Os diagnósticos de depressão seguem aumentando, mesmo com uma pandemia mais controlada e o isolamento social ter diminuído drasticamente. Segundo o último levantamento do Instituto Ipsos, realizado a pedido da farmacêutica Janssen, a convivência média do brasileiro com a depressão é de sete anos e dois meses. O tempo prolongado ocorre, sobretudo, pela demora em buscar diagnóstico.

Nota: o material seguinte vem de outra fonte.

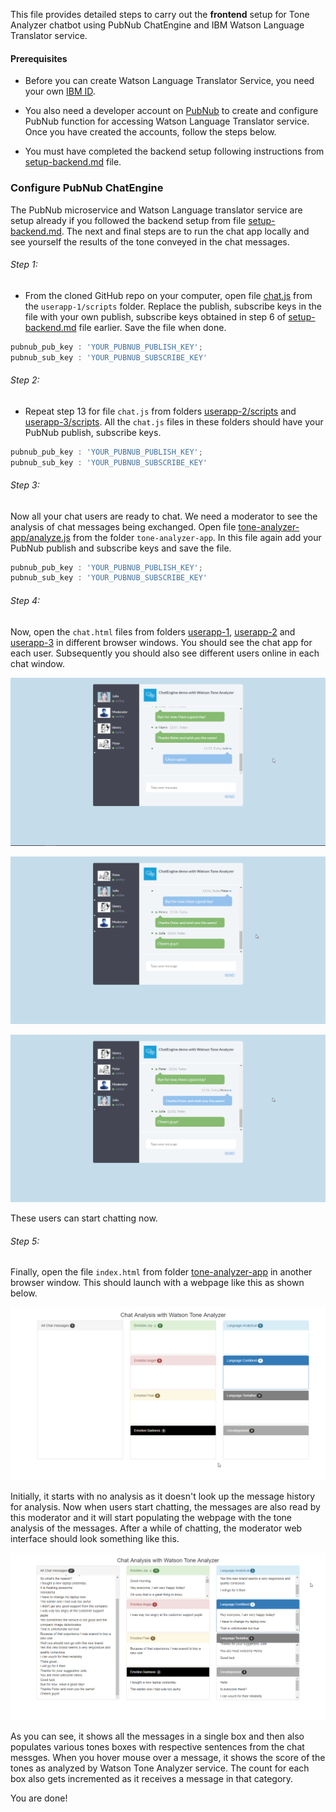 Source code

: 
This file provides detailed steps to carry out the **frontend** setup for Tone Analyzer chatbot using PubNub ChatEngine and IBM Watson Language Translator service.

#### Prerequisites

* Before you can create Watson Language Translator Service, you need your own [IBM ID](https://console.bluemix.net/).  

* You also need a developer account on [PubNub](https://admin.pubnub.com) to  create and configure PubNub function for accessing Watson Language Translator service. Once you have created the accounts, follow the steps below.

* You must have completed the backend setup following instructions from [setup-backend.md](setup-backend.md) file.

### Configure PubNub ChatEngine

The PubNub microservice and Watson Language translator service are setup already if you followed the backend setup from file [setup-backend.md](setup-backend.md). The next and final steps are to run the chat app locally and see yourself the results of the tone conveyed in the chat messages.

###### Step 1:

* From the cloned GitHub repo on your computer, open file [chat.js](userapp-1/scripts/chat.js) from the `userapp-1/scripts` folder. Replace the publish, subscribe keys in the file with your own publish, subscribe keys obtained in step 6 of [setup-backend.md](setup-backend.md) file earlier. Save the file when done.

```javascript
pubnub_pub_key : 'YOUR_PUBNUB_PUBLISH_KEY';
pubnub_sub_key : 'YOUR_PUBNUB_SUBSCRIBE_KEY'
```

###### Step 2:

* Repeat step 13 for file `chat.js` from folders [userapp-2/scripts](userapp-2/scripts) and [userapp-3/scripts](userapp-3/scripts). All the `chat.js` files in these folders should have your PubNub publish, subscribe keys.

```javascript
pubnub_pub_key : 'YOUR_PUBNUB_PUBLISH_KEY';
pubnub_sub_key : 'YOUR_PUBNUB_SUBSCRIBE_KEY'
```


###### Step 3:

Now all your chat users are ready to chat. We need a moderator to see the analysis of chat messages being exchanged.
Open file [tone-analyzer-app/analyze.js](tone-analyzer-app/analyze.js) from the folder `tone-analyzer-app`. In this file again add your PubNub publish and subscribe keys and save the file.

```javascript
pubnub_pub_key : 'YOUR_PUBNUB_PUBLISH_KEY';
pubnub_sub_key : 'YOUR_PUBNUB_SUBSCRIBE_KEY'
```


###### Step 4:

Now, open the `chat.html` files from folders [userapp-1](userapp-1), [userapp-2](userapp-2) and [userapp-3](userapp-3) in different browser windows. You should see the chat app for each user. Subsequently you should also see different users online in each chat window.

![App](screenshots/app-1.png)

![App](screenshots/app-2.png)

![App](screenshots/app-3.png)

These users can start chatting now.


###### Step 5:

Finally, open the file `index.html` from folder [tone-analyzer-app](tone-analyzer-app) in another browser window. This should launch with a webpage like this as shown below. 

![App](screenshots/app-4.png)

Initially, it starts with no analysis as it doesn't look up the message history for analysis. Now when users start chatting, the messages are also read by this moderator and it will start populating the webpage with the tone analysis of the messages. After a while of chatting, the moderator web interface should look something like this.

![App](screenshots/app-5.png)

As you can see, it shows all the messages in a single box and then also populates various tones boxes with respective sentences from the chat messges. When you hover mouse over a message, it shows the score of the tones as analyzed by Watson Tone Analyzer service. The count for each box also gets incremented as it receives a message in that category.


 You are done!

Os sintomas centrais do transtorno depressivo são o humor deprimido, perda do interesse em atividades que normalmente são do agrado, apatia e falta de energia. “As causas da depressão ainda são desconhecidas, mas um importante sintoma de risco é o estresse crônico”, afirma o médico psiquiatra e professor universitário, Valber Dias Pinto.
O professor ressalta que o desconhecimento e o preconceito que envolve assuntos relacionados a saúde mental são os principais fatores que retardam a pessoa que esteja sentindo os sintomas a procurar ajuda. “Além de estarmos aptos a procurar ajuda, a atividade física é um meio onde as pessoas podem se sentir mais abertas e deixar a mente menos caótica”, pontua.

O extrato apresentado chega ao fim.